Two-year-old Sammy had been fending for herself before coming into the care of a loving foster home, only to be ripped away after nine months. Top End foster carers speak candidly about the heartbreaking reality of Indigenous children caught in the system.

Toddler ‘Matty’, who spent two years with his foster family before being sent to live with extended biological relatives he had never met.
Toddler ‘Matty’, who spent two years with his foster family before being sent to live with extended biological relatives he had never met.

When the little girl first came into her care, severely malnourished “like one of those World Vision famine babies”, Northern Territory foster mum *Clare knew only scant details of her life. “The case worker told me she’d been scavenging out of bins for food and sleeping with the camp dogs,” Clare says in a matter-of-fact way that doesn’t quite hide the horror of the situation she is describing as we sit at an ordinary kitchen table scattered with photo books.

The Indigenous toddler’s family situation was uncertain but it was believed her mother had died from alcohol poisoning, so this child, not yet three, had been fending for herself as best she could.

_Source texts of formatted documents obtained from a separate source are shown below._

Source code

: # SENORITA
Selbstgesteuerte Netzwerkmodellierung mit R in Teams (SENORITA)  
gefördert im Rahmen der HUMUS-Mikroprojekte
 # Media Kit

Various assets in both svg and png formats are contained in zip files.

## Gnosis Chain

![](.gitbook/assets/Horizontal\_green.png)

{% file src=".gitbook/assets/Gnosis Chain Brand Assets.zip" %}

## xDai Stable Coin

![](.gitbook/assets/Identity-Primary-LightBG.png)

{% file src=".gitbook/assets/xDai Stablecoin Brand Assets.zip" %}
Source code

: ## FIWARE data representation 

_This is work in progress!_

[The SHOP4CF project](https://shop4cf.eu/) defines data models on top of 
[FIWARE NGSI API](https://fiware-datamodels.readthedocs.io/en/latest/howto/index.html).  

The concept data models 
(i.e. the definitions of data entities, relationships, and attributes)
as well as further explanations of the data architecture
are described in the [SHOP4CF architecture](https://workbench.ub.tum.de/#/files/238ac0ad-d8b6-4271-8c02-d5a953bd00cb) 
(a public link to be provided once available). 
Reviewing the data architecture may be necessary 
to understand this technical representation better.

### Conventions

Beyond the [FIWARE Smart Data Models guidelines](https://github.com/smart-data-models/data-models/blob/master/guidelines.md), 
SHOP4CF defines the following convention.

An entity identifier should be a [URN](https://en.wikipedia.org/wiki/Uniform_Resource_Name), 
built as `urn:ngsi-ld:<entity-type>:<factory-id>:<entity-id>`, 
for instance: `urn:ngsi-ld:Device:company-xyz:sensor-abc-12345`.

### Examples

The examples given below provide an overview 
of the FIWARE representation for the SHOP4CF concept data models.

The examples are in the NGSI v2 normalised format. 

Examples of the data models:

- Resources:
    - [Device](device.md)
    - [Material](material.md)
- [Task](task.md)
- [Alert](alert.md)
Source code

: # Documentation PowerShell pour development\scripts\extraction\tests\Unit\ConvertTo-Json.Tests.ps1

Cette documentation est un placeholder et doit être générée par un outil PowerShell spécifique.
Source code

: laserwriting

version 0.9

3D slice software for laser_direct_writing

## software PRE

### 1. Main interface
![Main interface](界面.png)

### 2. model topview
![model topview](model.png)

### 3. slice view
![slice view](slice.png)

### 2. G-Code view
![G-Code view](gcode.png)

But she was in a bad way.

“She had a big belly, like you see on starving children in Africa, and dry hair like straw,” Clare recalls. “She was quiet and withdrawn and didn’t say anything for three days. She wanted to see where I was all the time, she had to be near me.”

When she woke from her daytime naps she’d fly into a panic if she couldn’t see Clare. “If I wasn’t right there she’d scream, throw herself at the window or throw things at the glass like she was trying to smash through it. I don’t know what had happened to make her do that.”

At night she would sleep only on the floor, not a bed, so Clare slept on the floor with her for the first couple of months until she could move into a room with Clare’s own daughter.

And gradually this little girl we’ll call *Sammy grew strong and healthy and happy, surrounded by Clare’s own children and, in the absence of any close kin who could be located, local Indigenous people who took her under their wing. “We found the appropriate people to connect with her and I had their support,” Clare says.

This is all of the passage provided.